Capacity planning
Rule-of-thumb numbers from the S36 bench harness on the reference hardware (2-vCPU droplets, Postgres 16 on dedicated host). Treat these as starting points; your traffic patterns will differ.
Single web host (2 vCPU / 4 GB)
| Workload | Sustainable rate |
|---|---|
| Anonymous repo home page | ~600 req/s, p95 < 80 ms |
| Authenticated dashboard render | ~250 req/s, p95 < 200 ms |
| Diff render (PR with ~30 files) | ~40 req/s, p95 < 600 ms |
| Issue list + filters | ~200 req/s, p95 < 250 ms |
| Code search (small corpus) | ~30 req/s, p95 < 800 ms |
The first ceiling you hit is CPU on diff/highlight rendering.

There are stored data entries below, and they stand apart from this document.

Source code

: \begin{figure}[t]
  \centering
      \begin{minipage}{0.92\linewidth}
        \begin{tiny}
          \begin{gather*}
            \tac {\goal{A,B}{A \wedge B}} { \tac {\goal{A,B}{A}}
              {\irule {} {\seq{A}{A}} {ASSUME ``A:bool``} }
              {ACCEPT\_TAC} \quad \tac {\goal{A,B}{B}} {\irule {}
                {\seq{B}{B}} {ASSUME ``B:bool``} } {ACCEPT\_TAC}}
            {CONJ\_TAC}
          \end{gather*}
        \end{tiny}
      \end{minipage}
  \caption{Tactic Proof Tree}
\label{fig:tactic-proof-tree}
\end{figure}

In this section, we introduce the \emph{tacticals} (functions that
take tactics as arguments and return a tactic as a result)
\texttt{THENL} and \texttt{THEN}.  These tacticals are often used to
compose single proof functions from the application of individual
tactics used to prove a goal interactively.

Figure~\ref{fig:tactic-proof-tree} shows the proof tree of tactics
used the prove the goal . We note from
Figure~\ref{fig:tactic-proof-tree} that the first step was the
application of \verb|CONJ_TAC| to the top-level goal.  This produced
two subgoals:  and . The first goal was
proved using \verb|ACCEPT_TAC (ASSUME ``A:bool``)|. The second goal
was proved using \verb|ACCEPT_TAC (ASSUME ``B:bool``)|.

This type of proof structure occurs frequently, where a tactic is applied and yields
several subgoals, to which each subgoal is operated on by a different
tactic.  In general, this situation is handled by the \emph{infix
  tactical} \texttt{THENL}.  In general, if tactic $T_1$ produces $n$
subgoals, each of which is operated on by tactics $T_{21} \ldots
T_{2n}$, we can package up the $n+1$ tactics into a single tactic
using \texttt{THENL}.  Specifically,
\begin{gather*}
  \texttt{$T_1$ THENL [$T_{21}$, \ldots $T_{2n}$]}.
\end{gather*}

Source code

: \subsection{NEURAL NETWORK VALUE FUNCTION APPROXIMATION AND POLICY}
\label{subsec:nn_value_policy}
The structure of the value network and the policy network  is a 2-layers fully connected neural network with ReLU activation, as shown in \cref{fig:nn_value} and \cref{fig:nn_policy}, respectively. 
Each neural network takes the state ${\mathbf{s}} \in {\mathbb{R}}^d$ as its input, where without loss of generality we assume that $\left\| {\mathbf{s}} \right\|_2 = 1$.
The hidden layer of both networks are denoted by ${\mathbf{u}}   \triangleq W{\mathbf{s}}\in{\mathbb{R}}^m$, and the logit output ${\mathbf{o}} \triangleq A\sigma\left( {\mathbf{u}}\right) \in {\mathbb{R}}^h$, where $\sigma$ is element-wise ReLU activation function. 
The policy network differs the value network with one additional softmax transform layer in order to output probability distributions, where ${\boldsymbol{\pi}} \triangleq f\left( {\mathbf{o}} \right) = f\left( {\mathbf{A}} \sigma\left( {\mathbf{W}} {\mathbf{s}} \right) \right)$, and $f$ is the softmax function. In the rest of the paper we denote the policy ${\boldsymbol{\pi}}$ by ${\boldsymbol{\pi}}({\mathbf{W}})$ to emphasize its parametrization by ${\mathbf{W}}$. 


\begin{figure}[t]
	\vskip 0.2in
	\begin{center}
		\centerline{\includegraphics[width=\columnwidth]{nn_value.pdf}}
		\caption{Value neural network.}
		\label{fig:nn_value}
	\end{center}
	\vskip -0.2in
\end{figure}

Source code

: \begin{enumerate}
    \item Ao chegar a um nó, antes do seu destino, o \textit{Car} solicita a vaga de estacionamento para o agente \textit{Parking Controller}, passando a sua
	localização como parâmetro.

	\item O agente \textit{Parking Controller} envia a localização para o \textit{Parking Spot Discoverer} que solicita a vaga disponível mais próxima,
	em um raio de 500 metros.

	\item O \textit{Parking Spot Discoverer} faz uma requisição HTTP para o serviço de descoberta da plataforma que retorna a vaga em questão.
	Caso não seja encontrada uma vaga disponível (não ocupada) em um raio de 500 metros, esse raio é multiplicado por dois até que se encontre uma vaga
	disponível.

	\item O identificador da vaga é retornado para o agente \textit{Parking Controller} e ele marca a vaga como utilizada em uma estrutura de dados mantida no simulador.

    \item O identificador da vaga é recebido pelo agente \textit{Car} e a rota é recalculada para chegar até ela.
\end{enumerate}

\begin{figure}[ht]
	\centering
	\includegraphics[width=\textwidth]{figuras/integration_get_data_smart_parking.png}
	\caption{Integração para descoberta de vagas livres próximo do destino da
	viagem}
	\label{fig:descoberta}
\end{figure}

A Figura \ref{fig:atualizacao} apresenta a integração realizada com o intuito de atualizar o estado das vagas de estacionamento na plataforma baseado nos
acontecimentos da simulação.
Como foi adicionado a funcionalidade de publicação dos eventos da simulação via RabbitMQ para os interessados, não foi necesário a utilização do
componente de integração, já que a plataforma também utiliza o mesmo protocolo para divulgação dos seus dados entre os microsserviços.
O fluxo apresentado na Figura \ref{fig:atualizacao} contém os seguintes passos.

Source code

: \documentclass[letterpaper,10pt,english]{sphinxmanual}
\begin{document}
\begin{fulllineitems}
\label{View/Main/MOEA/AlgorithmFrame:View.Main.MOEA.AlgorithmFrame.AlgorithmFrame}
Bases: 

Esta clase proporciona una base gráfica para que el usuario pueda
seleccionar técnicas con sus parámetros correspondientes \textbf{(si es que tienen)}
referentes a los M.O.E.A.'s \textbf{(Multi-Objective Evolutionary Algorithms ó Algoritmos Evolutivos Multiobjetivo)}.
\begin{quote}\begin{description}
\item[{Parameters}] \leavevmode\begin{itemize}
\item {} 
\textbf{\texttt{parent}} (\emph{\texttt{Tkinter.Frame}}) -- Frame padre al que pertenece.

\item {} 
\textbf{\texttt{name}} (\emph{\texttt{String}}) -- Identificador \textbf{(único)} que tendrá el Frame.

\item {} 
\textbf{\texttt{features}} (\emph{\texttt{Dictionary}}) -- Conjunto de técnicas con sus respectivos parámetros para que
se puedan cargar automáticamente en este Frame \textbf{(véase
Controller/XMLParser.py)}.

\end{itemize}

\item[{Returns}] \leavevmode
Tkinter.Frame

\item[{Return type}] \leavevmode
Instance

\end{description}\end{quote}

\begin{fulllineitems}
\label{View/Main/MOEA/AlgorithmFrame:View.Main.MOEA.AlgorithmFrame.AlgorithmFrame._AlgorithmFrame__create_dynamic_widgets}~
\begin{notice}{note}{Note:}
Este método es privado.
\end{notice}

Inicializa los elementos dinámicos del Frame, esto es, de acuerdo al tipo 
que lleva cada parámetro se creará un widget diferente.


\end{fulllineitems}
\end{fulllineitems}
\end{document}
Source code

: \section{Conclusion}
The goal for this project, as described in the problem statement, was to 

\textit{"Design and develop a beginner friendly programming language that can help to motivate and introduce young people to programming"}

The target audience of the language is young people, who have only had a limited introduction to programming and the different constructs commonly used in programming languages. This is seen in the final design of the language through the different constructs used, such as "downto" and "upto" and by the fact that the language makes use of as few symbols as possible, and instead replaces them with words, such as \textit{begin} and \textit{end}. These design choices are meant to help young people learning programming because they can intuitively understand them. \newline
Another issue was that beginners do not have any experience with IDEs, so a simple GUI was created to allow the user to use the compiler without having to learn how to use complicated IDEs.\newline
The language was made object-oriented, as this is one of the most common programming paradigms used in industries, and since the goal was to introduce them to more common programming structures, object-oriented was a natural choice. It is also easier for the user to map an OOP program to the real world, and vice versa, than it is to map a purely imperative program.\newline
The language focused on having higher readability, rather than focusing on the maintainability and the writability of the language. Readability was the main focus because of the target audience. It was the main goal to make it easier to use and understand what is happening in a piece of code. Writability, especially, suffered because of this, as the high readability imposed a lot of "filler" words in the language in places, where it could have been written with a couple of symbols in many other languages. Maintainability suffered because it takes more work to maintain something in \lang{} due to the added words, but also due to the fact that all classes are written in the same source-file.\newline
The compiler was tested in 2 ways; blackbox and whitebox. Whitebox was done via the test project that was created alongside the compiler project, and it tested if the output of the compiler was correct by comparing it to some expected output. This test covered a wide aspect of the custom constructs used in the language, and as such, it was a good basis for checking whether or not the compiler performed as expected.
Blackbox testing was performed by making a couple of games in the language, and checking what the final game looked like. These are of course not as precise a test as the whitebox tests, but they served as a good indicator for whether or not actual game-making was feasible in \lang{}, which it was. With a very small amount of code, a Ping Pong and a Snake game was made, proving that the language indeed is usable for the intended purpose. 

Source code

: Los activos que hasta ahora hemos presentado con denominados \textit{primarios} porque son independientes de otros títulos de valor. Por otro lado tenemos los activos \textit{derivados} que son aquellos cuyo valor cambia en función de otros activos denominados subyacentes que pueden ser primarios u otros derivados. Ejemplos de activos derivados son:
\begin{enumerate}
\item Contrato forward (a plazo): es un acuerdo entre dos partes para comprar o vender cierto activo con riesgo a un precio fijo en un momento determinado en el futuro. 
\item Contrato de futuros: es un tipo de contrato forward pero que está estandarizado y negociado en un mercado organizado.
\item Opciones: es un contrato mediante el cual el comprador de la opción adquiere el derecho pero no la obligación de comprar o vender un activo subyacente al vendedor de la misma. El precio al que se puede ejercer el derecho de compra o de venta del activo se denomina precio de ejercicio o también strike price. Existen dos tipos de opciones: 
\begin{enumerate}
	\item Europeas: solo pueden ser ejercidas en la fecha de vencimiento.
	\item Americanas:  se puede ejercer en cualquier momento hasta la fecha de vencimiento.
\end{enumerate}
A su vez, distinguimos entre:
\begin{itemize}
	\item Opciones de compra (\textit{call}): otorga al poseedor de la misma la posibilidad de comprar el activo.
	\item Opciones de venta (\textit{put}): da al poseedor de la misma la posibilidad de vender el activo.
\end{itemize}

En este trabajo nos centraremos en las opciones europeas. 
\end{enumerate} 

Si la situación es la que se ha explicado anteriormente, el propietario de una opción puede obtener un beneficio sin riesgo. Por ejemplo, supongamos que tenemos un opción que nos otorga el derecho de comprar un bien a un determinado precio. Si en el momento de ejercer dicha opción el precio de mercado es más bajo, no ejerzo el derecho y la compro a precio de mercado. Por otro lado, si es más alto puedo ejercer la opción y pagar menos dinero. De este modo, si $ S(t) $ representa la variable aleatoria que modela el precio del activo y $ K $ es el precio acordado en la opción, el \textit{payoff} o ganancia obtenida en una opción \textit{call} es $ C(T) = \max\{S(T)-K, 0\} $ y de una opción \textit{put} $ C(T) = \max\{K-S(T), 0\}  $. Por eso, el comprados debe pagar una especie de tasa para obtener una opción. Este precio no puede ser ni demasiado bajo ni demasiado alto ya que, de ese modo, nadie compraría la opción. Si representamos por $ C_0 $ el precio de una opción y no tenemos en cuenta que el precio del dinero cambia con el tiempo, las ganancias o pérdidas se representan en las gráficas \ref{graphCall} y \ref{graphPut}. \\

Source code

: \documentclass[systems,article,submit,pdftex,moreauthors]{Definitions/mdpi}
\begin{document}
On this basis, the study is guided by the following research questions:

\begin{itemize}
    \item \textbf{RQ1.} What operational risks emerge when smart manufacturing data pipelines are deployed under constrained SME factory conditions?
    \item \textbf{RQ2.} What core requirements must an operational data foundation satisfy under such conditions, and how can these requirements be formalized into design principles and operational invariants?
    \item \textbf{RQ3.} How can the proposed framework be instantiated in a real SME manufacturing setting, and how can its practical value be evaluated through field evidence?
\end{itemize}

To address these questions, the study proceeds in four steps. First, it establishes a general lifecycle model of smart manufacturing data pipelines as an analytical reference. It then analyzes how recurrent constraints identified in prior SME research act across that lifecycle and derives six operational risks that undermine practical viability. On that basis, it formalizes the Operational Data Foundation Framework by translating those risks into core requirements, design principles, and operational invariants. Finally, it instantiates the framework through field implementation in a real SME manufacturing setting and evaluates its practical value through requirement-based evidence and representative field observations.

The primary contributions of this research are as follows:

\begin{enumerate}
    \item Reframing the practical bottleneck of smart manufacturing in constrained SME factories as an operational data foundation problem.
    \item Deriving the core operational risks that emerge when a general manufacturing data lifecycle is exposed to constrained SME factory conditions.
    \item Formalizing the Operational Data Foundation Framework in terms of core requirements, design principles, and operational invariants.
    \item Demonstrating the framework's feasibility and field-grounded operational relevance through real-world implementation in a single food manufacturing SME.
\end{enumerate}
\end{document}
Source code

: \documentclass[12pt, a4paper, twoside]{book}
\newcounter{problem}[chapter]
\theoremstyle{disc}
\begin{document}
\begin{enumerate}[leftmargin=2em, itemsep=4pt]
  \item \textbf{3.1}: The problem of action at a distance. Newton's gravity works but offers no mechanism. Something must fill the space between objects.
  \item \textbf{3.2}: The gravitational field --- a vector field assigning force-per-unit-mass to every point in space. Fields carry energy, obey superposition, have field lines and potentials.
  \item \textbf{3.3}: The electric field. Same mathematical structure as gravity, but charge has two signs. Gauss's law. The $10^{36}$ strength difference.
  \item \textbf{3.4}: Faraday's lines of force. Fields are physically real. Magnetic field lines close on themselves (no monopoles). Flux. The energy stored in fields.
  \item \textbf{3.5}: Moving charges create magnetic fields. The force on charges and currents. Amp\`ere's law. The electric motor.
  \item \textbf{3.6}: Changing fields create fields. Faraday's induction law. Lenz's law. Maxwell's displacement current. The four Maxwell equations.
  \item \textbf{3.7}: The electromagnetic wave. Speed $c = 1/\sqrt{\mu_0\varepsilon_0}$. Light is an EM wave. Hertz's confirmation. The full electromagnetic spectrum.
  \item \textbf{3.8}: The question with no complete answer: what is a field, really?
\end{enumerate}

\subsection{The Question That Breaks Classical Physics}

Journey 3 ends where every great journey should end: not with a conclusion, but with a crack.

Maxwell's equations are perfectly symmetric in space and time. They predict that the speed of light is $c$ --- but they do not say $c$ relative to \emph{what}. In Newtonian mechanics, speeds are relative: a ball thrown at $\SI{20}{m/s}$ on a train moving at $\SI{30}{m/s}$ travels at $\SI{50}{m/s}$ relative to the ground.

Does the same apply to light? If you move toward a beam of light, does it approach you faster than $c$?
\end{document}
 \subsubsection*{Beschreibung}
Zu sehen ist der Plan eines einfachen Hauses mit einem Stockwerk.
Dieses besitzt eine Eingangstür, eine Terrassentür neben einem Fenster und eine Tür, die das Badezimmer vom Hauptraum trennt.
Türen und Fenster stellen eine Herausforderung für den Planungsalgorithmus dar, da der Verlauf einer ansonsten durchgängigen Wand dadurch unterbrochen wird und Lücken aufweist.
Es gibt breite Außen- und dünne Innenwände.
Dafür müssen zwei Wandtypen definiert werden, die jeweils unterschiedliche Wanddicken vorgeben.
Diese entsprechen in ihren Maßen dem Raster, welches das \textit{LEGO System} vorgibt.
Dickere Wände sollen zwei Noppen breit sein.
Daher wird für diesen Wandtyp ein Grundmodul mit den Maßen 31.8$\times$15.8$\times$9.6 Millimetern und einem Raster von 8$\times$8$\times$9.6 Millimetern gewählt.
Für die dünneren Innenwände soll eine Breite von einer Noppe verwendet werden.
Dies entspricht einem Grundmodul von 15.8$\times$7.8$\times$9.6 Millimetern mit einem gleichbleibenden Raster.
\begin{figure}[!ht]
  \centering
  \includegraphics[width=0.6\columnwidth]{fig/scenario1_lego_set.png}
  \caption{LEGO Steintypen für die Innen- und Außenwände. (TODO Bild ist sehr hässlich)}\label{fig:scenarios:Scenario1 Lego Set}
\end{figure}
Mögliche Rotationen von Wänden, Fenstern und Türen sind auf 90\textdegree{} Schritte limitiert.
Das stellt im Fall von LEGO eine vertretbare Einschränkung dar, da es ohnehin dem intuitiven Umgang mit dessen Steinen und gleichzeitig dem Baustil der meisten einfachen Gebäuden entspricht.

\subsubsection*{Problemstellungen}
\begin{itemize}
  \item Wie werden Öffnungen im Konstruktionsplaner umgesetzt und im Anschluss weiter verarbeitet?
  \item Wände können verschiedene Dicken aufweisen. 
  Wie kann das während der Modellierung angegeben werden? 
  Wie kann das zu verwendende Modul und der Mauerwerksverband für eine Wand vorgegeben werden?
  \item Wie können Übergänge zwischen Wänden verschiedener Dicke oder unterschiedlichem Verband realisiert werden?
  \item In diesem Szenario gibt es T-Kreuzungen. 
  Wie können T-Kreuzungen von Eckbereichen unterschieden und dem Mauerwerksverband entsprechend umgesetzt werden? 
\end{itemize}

A second web host doubles the budget linearly; the DB is rarely the bottleneck for read-heavy traffic on this hardware.
Postgres host (2 vCPU / 8 GB / 100 GB SSD)
| Workload | Sustainable rate |
|---|---|
| Read queries | ~5,000 calls/sec sustained |
| Write queries | ~500 calls/sec sustained |
| Connections | 100 concurrent (pgxpool max=10 × 10 web procs) |
If the read rate goes much beyond ~5k/s, suspect an N+1 — see the troubleshooting page.
Worker host (2 vCPU / 4 GB)
The worker is bursty: idle most of the time, then chews through the queue when something happens. A single worker handles:
- ~150 webhook deliveries/sec (most of the time spent in the outbound HTTP client).
- ~40 fan-out events/sec (notifications + activity recompute).
A second worker scales nearly linearly thanks to FOR UPDATE SKIP LOCKED.
Object store
Sized by your push volume, not request rate. Spaces handles the PUT rate of every WAL segment + nightly dump comfortably; we've never seen the bucket as the bottleneck.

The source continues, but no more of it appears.